One of the tenets of the Christian faith is that all of us are sinners, none of us are better than others, that though we are saved by God through grace, which means a free gift, not because of the good works we do -- and Jesus himselfthat we should not judge others. The expression he used in the Sermon on the Mount was, why be concerned about the mote or the speck that is in your brother's eye when you have beams in your own eyes? So, we are very careful to remember what Christ said and not to judge other people.
MR. REASONER: This family cemetery looks like it has been here a while. Your people have been here how long now, in this part of Georgia?

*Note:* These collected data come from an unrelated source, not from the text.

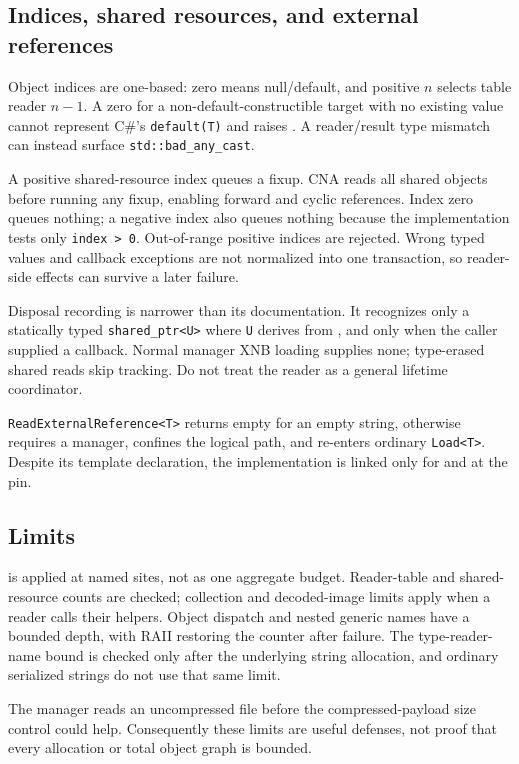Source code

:\subsection{Indices, shared resources, and external references}

Object indices are one-based: zero means null/default, and positive $n$ selects table reader
$n-1$. A zero for a non-default-constructible target with no existing value cannot represent
C\#'s \texttt{default(T)} and raises . A reader/result type
mismatch can instead surface \texttt{std::bad\_any\_cast}.

A positive shared-resource index queues a fixup. CNA reads all shared objects before running any
fixup, enabling forward and cyclic references. Index zero queues nothing; a negative index also
queues nothing because the implementation tests only \texttt{index > 0}. Out-of-range positive
indices are rejected. Wrong typed values and callback exceptions are not normalized into one
transaction, so reader-side effects can survive a later failure.

Disposal recording is narrower than its documentation. It recognizes only a statically typed
\texttt{shared\_ptr<U>} where \texttt{U} derives from , and only when the
caller supplied a callback. Normal manager XNB loading supplies none; type-erased shared reads
skip tracking. Do not treat the reader as a general lifetime coordinator.

\texttt{ReadExternalReference<T>} returns empty for an empty string, otherwise requires a manager,
confines the logical path, and re-enters ordinary \texttt{Load<T>}. Despite its template
declaration, the implementation is linked only for  and
 at the pin.

\subsection{Limits}

 is applied at named sites, not as one aggregate budget. Reader-table and
shared-resource counts are checked; collection and decoded-image limits apply when a reader calls
their helpers. Object dispatch and nested generic names have a bounded depth, with RAII restoring
the counter after failure. The type-reader-name bound is checked only after the underlying string
allocation, and ordinary serialized strings do not use that same limit.

The manager reads an uncompressed file before the compressed-payload size control could help.
Consequently these limits are useful defenses, not proof that every allocation or total object
graph is bounded.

GOVERNOR CARTER: The people who are buried here settled on this land in 1833. This is my wife's grandfather's grandfather. His name was Jerry Murray and when the Indians moved out of this area in 1828, it took about five years to survey the territory and he was the first to originally settle it. I think my children will be the sixth generation on this land.
My own people came into Georgia, the Carter's did, the famous James Carter, incidentally, in 1767, and both my family and Rosalyn's family, who were born in the late 1700s, are buried here in Plains and they have never moved very far so far.

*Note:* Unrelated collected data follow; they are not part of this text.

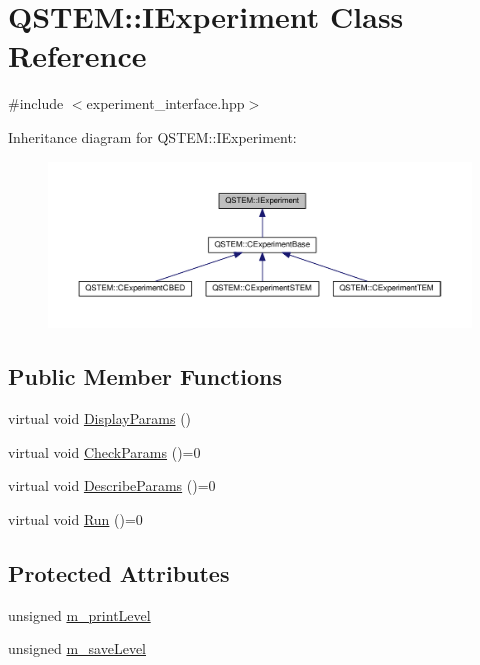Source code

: \hypertarget{class_q_s_t_e_m_1_1_i_experiment}{\section{Q\-S\-T\-E\-M\-:\-:I\-Experiment Class Reference}
\label{class_q_s_t_e_m_1_1_i_experiment}
}


{\ttfamily \#include $<$experiment\-\_\-interface.\-hpp$>$}



Inheritance diagram for Q\-S\-T\-E\-M\-:\-:I\-Experiment\-:
\nopagebreak
\begin{figure}[H]
\begin{center}
\leavevmode
\includegraphics[width=350pt]{class_q_s_t_e_m_1_1_i_experiment__inherit__graph}
\end{center}
\end{figure}
\subsection*{Public Member Functions}
\begin{DoxyCompactItemize}
\item 
virtual void \hyperlink{class_q_s_t_e_m_1_1_i_experiment_a3478401e4d64dfef168f965a7fe6e1bb}{Display\-Params} ()
\item 
virtual void \hyperlink{class_q_s_t_e_m_1_1_i_experiment_a58dd007d7260a04ec939d3dd95fb303d}{Check\-Params} ()=0
\item 
virtual void \hyperlink{class_q_s_t_e_m_1_1_i_experiment_a596d3fb45526d029a0cdd8805c982c44}{Describe\-Params} ()=0
\item 
virtual void \hyperlink{class_q_s_t_e_m_1_1_i_experiment_add958cc05dc6f67b7e6a800d2649d579}{Run} ()=0
\end{DoxyCompactItemize}
\subsection*{Protected Attributes}
\begin{DoxyCompactItemize}
\item 
unsigned \hyperlink{class_q_s_t_e_m_1_1_i_experiment_ae362ace9a9a7384e6159d14a7a255c69}{m\-\_\-print\-Level}
\item 
unsigned \hyperlink{class_q_s_t_e_m_1_1_i_experiment_a9f3605b834d9bcaf1bdaca1af0622182}{m\-\_\-save\-Level}
\end{DoxyCompactItemize}


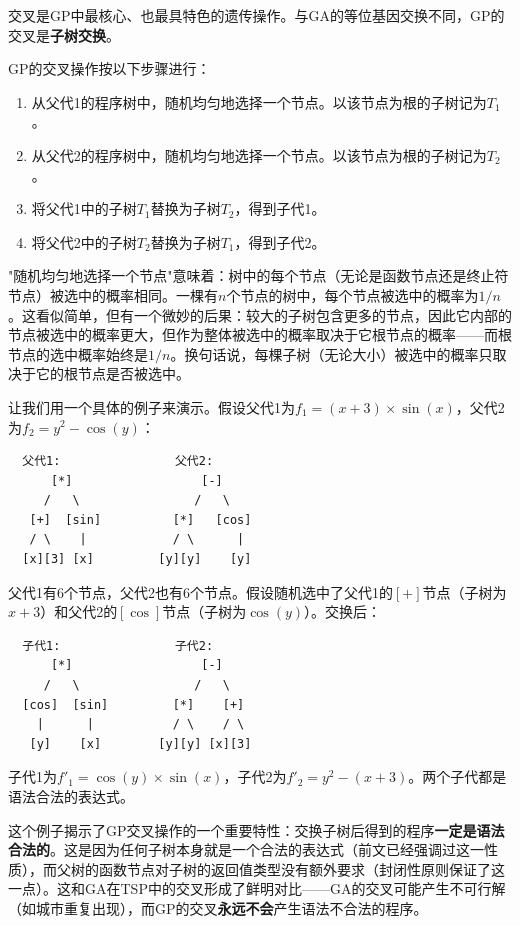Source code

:\documentclass[lang=cn,zihao=-4,a4paper,fontset=windows]{beautybook}
\begin{document}
交叉是GP中最核心、也最具特色的遗传操作。与GA的等位基因交换不同，GP的交叉是\textbf{子树交换}。

\begin{definition}[][子树交叉]
GP的交叉操作按以下步骤进行：
\begin{enumerate}
    \item 从父代1的程序树中，随机均匀地选择一个节点。以该节点为根的子树记为$T_1$。
    \item 从父代2的程序树中，随机均匀地选择一个节点。以该节点为根的子树记为$T_2$。
    \item 将父代1中的子树$T_1$替换为子树$T_2$，得到子代1。
    \item 将父代2中的子树$T_2$替换为子树$T_1$，得到子代2。
\end{enumerate}
\end{definition}

"随机均匀地选择一个节点"意味着：树中的每个节点（无论是函数节点还是终止符节点）被选中的概率相同。一棵有$n$个节点的树中，每个节点被选中的概率为$1/n$。这看似简单，但有一个微妙的后果：较大的子树包含更多的节点，因此它内部的节点被选中的概率更大，但作为整体被选中的概率取决于它根节点的概率——而根节点的选中概率始终是$1/n$。换句话说，每棵子树（无论大小）被选中的概率只取决于它的根节点是否被选中。

让我们用一个具体的例子来演示。假设父代1为$f_1 = (x + 3) \times \sin(x)$，父代2为$f_2 = y^2 - \cos(y)$：

\begin{verbatim}
  父代1:                父代2:
      [*]                  [-]
     /   \                /   \
   [+]  [sin]          [*]   [cos]
   / \    |            / \      |
  [x][3] [x]         [y][y]    [y]
\end{verbatim}

父代1有6个节点，父代2也有6个节点。假设随机选中了父代1的$[+]$节点（子树为$x+3$）和父代2的$[\cos]$节点（子树为$\cos(y)$）。交换后：

\begin{verbatim}
  子代1:                子代2:
      [*]                  [-]
     /   \                /   \
  [cos]  [sin]         [*]    [+]
    |      |           / \    / \
   [y]    [x]        [y][y] [x][3]
\end{verbatim}

子代1为$f'_1 = \cos(y) \times \sin(x)$，子代2为$f'_2 = y^2 - (x + 3)$。两个子代都是语法合法的表达式。

这个例子揭示了GP交叉操作的一个重要特性：交换子树后得到的程序\textbf{一定是语法合法的}。这是因为任何子树本身就是一个合法的表达式（前文已经强调过这一性质），而父树的函数节点对子树的返回值类型没有额外要求（封闭性原则保证了这一点）。这和GA在TSP中的交叉形成了鲜明对比——GA的交叉可能产生不可行解（如城市重复出现），而GP的交叉\textbf{永远不会}产生语法不合法的程序。
\end{document}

MR. REASONER: What does the land mean to you, Governor?
GOVERNOR CARTER: Well, when your family has lived in the same place on the same land for 200 years, and when all your relatives and friends live in the same small community like Plains, it is a very overwhelming factor in your consciousness.
When I am out campaigning anywhere in the country or when I was Governor in Atlanta, I had a strong tie back here from Plains to me. I was a professional Naval officer, went to the Naval Academy and served in the Navy 11 years,and had my roots not been here in Plains and very strong, I would probably have stayed in the Navy and never come home and never have gotten in politics. So, the land itself is very important to me.